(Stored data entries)

——————————

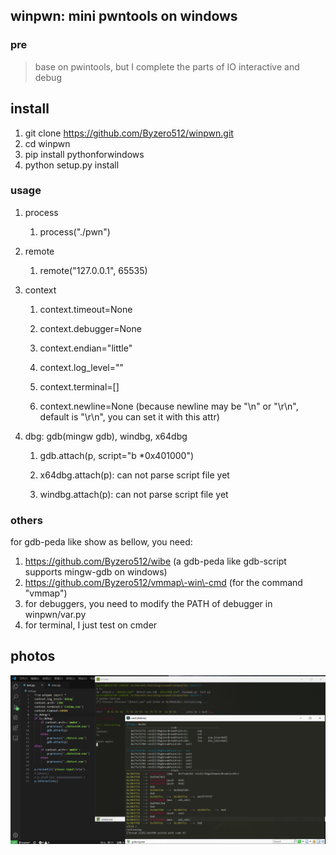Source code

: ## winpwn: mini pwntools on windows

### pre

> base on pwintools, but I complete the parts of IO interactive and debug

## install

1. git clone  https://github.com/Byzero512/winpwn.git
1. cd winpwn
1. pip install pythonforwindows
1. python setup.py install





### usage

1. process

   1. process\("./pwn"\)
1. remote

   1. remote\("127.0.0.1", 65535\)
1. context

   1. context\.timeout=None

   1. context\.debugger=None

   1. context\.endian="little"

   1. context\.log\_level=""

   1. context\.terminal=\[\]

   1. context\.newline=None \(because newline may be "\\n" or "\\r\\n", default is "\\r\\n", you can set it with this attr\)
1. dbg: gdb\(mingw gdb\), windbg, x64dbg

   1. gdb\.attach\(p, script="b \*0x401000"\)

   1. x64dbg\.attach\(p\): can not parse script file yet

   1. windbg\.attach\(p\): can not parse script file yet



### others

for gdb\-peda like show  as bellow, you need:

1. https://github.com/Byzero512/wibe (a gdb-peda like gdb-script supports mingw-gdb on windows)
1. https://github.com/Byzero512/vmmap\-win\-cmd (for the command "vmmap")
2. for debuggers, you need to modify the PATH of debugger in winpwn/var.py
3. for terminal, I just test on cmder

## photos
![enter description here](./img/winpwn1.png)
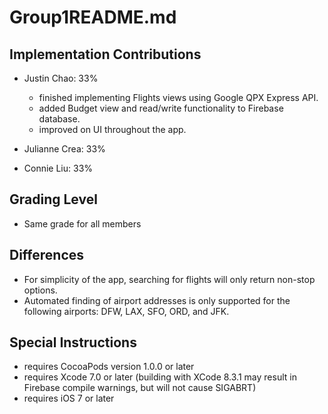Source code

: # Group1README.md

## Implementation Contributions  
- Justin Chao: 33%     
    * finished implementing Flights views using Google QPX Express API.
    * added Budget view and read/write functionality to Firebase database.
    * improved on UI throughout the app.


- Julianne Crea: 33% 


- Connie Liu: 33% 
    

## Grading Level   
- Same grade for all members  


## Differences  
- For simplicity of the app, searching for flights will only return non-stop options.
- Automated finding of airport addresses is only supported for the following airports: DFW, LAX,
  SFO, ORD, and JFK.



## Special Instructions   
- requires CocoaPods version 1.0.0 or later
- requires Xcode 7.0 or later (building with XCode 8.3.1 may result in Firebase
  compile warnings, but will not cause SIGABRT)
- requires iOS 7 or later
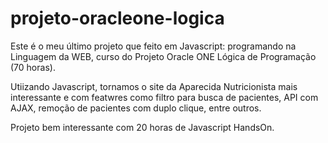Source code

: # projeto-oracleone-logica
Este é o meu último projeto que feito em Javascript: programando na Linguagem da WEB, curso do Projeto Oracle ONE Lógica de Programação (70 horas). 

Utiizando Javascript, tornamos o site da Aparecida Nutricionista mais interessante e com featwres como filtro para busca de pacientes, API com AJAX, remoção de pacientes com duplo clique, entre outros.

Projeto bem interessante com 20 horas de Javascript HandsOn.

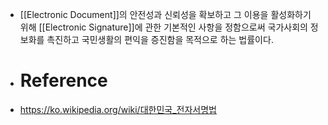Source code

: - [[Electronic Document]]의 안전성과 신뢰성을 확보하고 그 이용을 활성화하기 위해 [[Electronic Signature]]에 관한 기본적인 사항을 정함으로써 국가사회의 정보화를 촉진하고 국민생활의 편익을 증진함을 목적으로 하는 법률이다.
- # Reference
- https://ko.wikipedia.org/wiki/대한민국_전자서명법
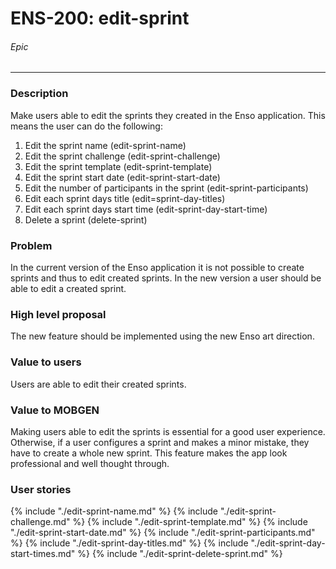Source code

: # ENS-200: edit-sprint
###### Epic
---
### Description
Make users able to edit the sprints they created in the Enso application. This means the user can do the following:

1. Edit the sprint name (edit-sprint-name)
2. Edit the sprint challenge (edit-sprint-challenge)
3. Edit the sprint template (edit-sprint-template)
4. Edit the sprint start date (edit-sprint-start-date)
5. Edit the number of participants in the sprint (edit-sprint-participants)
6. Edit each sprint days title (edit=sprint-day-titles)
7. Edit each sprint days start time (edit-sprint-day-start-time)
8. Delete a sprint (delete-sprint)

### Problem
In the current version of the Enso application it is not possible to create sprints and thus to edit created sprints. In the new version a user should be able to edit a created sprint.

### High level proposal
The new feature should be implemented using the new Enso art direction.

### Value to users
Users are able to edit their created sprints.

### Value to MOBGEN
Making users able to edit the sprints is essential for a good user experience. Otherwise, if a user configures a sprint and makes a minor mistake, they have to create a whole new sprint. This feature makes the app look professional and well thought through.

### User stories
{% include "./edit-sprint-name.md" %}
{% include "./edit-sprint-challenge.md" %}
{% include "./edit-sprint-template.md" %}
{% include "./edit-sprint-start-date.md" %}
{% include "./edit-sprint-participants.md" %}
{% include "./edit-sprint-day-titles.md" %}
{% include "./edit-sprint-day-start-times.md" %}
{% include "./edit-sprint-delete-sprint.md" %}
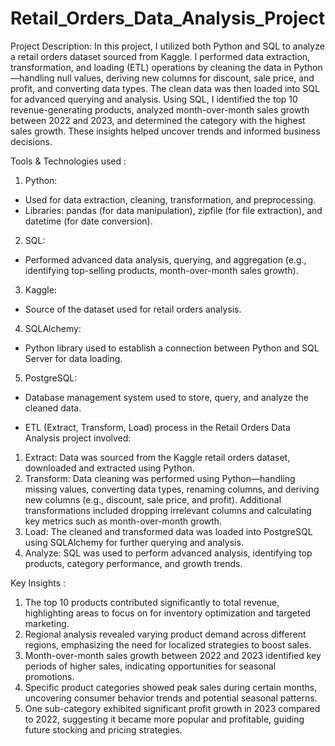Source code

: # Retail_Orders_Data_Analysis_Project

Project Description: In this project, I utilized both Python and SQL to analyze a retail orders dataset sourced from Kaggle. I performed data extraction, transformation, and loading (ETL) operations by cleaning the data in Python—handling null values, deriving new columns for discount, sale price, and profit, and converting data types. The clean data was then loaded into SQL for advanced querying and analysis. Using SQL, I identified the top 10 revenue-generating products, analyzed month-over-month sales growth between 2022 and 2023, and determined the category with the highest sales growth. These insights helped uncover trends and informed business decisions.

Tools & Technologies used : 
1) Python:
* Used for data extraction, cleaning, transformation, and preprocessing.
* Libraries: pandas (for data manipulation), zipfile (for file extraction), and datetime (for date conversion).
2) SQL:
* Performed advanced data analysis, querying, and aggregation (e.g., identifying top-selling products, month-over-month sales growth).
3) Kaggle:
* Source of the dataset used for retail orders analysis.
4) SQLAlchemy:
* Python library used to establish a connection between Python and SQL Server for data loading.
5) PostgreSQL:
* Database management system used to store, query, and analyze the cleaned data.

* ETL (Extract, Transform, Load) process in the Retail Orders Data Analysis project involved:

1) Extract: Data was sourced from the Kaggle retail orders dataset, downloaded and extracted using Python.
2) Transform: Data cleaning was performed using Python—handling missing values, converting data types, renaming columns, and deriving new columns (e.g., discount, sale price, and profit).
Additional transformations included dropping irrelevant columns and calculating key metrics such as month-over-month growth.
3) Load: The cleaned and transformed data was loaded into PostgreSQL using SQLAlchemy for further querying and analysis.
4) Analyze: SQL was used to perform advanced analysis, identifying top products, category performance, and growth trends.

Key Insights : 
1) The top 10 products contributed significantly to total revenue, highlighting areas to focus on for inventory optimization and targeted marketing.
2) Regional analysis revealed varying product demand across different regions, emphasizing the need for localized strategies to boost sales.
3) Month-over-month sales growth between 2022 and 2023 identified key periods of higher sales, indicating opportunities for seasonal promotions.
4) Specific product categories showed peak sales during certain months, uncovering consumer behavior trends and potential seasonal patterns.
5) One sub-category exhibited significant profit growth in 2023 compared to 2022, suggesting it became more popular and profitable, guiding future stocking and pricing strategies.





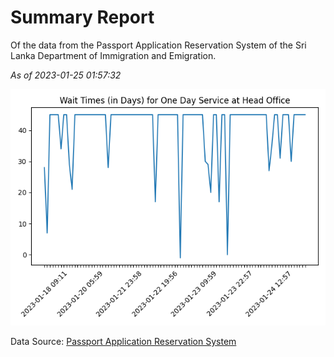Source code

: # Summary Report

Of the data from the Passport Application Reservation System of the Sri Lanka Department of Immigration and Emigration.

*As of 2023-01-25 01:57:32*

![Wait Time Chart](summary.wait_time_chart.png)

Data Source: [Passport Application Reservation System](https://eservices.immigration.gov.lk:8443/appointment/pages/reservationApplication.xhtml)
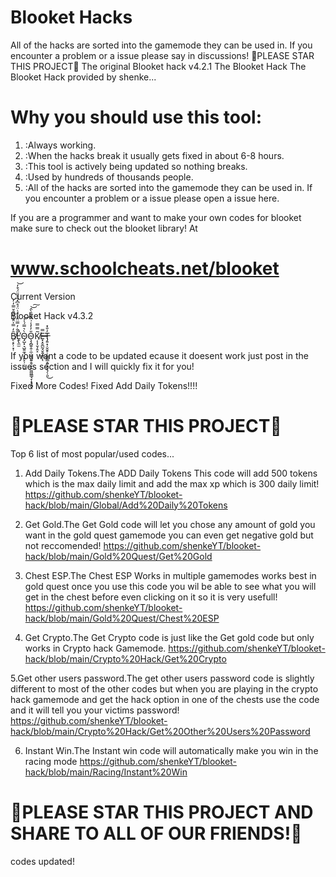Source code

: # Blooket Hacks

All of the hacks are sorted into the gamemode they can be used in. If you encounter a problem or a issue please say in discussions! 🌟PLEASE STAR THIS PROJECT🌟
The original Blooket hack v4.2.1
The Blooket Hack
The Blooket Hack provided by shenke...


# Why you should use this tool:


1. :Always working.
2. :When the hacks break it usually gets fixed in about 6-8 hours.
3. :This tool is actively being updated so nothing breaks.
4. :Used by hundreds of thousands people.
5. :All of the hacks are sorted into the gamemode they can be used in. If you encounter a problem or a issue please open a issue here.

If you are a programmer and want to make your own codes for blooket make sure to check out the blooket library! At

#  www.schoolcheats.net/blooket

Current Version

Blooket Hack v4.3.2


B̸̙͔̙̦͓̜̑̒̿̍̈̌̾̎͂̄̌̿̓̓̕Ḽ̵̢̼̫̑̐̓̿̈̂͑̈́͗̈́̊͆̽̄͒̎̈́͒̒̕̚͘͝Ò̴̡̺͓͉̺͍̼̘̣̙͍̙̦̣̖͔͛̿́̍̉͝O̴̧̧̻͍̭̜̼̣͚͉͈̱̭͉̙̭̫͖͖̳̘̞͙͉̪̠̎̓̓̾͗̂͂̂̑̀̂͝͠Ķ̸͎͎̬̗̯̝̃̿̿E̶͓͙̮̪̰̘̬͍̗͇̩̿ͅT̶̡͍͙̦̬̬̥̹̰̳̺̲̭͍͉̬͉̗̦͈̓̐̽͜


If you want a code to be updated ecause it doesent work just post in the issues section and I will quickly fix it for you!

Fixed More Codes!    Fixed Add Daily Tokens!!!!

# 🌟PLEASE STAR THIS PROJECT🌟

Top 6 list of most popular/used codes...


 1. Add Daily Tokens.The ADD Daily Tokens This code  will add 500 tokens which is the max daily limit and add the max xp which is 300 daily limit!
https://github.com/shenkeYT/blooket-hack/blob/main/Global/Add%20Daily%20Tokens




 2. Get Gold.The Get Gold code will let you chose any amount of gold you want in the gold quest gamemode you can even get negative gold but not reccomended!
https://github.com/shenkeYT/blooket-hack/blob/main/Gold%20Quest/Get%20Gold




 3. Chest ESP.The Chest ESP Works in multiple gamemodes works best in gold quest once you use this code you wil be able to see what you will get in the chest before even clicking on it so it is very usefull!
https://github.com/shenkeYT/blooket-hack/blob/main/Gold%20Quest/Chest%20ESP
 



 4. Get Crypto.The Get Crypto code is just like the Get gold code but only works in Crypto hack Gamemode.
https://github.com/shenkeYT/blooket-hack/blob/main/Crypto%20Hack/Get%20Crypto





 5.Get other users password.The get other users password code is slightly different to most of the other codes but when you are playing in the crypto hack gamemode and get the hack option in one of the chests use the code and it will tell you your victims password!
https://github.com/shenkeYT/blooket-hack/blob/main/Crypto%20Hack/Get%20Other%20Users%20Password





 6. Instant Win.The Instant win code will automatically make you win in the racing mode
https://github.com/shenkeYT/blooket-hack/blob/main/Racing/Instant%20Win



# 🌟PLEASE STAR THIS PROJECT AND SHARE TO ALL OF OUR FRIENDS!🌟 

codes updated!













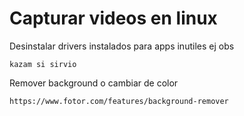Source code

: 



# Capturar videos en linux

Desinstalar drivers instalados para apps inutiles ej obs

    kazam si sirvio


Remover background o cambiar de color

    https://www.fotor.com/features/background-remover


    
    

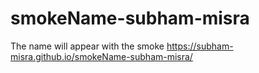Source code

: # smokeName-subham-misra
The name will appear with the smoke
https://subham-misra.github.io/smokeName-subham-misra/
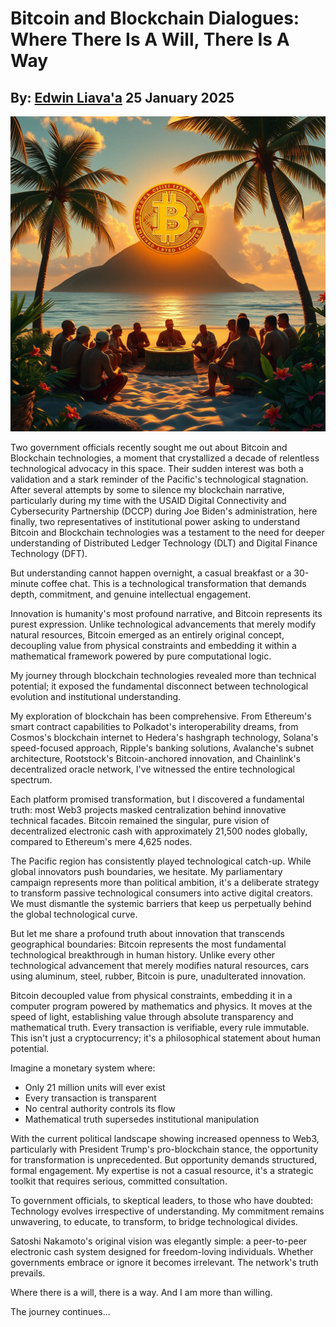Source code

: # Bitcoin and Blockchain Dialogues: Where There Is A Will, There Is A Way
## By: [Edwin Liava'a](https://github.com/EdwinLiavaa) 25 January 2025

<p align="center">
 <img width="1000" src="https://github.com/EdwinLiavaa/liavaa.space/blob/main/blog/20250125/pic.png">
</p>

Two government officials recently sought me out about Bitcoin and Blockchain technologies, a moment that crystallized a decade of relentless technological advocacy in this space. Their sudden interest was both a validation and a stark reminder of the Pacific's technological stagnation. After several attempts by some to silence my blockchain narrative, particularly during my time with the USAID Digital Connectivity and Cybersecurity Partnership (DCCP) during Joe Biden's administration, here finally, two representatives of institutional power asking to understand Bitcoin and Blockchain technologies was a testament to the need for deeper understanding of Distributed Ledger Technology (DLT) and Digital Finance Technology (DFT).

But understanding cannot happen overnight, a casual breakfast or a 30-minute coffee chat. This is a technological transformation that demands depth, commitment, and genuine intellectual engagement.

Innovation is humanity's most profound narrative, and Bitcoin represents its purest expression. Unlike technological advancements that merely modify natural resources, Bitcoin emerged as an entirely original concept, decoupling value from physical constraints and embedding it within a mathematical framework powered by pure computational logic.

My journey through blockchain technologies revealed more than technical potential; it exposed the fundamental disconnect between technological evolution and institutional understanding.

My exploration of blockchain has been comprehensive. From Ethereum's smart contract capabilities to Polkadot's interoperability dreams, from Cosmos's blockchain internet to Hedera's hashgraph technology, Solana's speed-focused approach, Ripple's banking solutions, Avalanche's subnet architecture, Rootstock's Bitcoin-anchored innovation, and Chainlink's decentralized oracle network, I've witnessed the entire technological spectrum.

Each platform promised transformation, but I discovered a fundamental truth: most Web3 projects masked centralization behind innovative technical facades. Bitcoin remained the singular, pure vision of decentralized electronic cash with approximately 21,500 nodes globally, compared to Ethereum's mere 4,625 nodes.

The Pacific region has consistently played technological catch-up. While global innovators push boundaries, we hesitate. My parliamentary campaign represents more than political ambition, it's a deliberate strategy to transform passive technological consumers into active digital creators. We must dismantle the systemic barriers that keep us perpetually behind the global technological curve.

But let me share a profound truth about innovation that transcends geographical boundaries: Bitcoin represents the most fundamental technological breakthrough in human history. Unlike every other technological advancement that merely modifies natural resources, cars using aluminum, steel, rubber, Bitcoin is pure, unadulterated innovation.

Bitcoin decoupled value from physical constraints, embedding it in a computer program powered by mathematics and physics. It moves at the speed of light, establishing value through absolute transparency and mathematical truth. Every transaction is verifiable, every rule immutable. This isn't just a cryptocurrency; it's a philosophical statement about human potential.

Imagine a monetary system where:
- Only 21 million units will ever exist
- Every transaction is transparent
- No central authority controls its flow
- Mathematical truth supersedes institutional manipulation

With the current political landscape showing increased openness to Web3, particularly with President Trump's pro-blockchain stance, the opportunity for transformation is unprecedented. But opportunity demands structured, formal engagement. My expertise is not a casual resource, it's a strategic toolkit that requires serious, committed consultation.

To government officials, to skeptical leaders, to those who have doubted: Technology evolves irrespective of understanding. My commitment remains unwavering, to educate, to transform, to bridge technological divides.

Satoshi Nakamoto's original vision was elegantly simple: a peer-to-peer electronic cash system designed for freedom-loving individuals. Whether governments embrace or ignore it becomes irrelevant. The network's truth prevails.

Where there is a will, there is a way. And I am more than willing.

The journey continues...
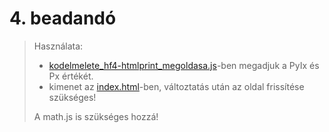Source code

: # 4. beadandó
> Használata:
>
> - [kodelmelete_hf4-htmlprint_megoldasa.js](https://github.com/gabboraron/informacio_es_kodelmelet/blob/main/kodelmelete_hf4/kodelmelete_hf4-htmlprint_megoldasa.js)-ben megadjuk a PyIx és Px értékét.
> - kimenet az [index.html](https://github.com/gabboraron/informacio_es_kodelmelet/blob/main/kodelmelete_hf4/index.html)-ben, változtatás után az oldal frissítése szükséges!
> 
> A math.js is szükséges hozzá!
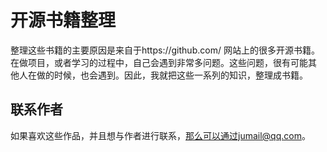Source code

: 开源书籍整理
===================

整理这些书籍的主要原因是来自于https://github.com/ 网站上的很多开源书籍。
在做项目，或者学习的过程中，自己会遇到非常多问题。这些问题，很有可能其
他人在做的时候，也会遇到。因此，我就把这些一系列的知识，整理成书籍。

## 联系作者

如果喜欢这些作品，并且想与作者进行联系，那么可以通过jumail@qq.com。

——————————

**INSTRUCTIONS FOR THE TASK:**
Retype the entries above exactly, but only from the line containing "Innovation is humanity's" through the line containing "Each platform promised", both included.

**THE ANSWER:**
Innovation is humanity's most profound narrative, and Bitcoin represents its purest expression. Unlike technological advancements that merely modify natural resources, Bitcoin emerged as an entirely original concept, decoupling value from physical constraints and embedding it within a mathematical framework powered by pure computational logic.

My journey through blockchain technologies revealed more than technical potential; it exposed the fundamental disconnect between technological evolution and institutional understanding.

My exploration of blockchain has been comprehensive. From Ethereum's smart contract capabilities to Polkadot's interoperability dreams, from Cosmos's blockchain internet to Hedera's hashgraph technology, Solana's speed-focused approach, Ripple's banking solutions, Avalanche's subnet architecture, Rootstock's Bitcoin-anchored innovation, and Chainlink's decentralized oracle network, I've witnessed the entire technological spectrum.

Each platform promised transformation, but I discovered a fundamental truth: most Web3 projects masked centralization behind innovative technical facades. Bitcoin remained the singular, pure vision of decentralized electronic cash with approximately 21,500 nodes globally, compared to Ethereum's mere 4,625 nodes.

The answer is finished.